Guarded Repair for Harm-Aware Post-hoc Replacement of LLM Mathematical Reasoning
For practitioners of LLM-based mathematical reasoning, this work provides a harm-aware selective replacement framework that significantly reduces the risk of breaking correct answers during post-hoc repair.
The paper tackles the problem of asymmetric risk in post-hoc repair of LLM mathematical reasoning, where fixing incorrect traces is useful but replacing correct ones is harmful. GuardedRepair improves accuracy from 95.60% to 96.89% on GSM8K and from 78.40% to 87.60% on ASDiv without breaking any correct answers in the main run.
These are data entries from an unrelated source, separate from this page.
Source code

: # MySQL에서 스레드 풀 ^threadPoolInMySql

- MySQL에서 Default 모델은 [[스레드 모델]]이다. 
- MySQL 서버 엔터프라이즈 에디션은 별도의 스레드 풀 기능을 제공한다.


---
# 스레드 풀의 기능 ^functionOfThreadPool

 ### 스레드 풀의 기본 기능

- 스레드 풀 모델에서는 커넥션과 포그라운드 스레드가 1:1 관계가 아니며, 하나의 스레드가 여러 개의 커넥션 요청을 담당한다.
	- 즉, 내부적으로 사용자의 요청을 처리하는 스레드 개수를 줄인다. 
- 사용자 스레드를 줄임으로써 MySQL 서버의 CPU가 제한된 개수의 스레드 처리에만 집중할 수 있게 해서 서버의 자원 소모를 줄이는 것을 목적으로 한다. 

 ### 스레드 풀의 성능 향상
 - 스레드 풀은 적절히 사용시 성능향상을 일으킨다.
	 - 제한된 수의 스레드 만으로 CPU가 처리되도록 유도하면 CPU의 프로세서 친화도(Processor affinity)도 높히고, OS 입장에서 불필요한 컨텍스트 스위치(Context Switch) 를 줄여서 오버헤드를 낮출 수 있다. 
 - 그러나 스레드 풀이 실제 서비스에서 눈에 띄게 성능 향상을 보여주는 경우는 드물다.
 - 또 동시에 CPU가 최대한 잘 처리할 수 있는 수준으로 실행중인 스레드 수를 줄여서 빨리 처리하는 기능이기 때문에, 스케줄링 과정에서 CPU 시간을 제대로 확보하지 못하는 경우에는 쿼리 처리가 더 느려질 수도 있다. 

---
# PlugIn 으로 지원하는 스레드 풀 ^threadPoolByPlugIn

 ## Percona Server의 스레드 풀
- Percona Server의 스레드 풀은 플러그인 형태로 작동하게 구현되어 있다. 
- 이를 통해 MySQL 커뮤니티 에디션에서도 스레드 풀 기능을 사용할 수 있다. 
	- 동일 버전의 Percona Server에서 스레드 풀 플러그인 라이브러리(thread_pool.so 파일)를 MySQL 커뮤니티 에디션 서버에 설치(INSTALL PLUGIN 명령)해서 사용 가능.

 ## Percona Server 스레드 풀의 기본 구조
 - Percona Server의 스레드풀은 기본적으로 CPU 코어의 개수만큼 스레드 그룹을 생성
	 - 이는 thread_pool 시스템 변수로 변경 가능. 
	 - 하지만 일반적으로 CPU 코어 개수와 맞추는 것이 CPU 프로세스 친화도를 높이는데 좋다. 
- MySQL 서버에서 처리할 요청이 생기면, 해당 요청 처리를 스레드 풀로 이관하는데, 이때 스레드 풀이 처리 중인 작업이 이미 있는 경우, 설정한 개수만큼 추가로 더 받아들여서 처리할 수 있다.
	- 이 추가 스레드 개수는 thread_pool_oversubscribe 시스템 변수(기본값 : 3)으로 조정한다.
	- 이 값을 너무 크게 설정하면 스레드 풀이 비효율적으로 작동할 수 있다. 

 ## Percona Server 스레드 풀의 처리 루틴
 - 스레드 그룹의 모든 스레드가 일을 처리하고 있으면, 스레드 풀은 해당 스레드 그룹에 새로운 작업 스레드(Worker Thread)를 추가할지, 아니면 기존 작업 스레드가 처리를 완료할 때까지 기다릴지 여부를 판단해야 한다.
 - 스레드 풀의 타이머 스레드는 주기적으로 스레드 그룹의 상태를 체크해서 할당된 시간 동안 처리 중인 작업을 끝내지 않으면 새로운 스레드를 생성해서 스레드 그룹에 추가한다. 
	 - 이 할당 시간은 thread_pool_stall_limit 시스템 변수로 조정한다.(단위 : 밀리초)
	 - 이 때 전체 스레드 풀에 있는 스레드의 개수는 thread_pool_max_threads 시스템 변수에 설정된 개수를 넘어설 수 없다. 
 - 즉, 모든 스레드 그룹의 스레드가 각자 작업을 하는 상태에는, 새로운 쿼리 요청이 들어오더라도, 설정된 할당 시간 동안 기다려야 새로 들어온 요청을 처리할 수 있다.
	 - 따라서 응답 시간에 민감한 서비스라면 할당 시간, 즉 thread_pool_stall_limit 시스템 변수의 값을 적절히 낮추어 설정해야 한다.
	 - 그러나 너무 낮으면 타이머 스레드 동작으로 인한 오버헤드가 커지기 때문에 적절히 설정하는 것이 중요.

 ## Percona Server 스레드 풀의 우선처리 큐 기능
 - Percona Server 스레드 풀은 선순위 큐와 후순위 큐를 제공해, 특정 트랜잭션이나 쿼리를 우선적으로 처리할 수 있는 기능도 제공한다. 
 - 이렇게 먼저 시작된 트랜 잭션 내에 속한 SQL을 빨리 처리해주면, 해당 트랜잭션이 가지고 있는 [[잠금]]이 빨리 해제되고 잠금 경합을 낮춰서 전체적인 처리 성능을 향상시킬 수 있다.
Post-hoc repair of LLM mathematical reasoning introduces an asymmetric risk: fixing an incorrect reasoning trace is useful, but replacing a trace that was already correct can be harmful. We study this problem under a selective replacement setting, where a system must decide whether a repaired candidate is safer than preserving the original cached trace. We present GuardedRepair, a guarded best-of-N repair framework that diagnoses cached reasoning traces, selectively triggers repair, and accepts answer-changing candidates only when deterministic verification guards support replacement. The framework combines lightweight symbolic checks, surface semantic-risk diagnostics, bounded candidate generation, and conservative acceptance policies. On the full GSM8K test set, where the initial reasoner already achieves 95.60% accuracy, GuardedRepair improves final accuracy to 96.89%, fixing 17 of 58 remaining errors without measured broken-correct cases in the main run. On a weak-reasoner ASDiv setting, accuracy improves from 78.40% to 87.60%. Direct regeneration baselines show that this gain is not explained by stronger-model re-solving alone: re-solving all GSM8K examples lowers accuracy to 93.03% and breaks 47 initially correct answers. Additional analyses show that guarded repair substantially improves the fixed/broken tradeoff, while also revealing that replacement risk is reduced rather than eliminated. These results support viewing post-hoc repair as harm-aware selective replacement rather than unconstrained re-solving.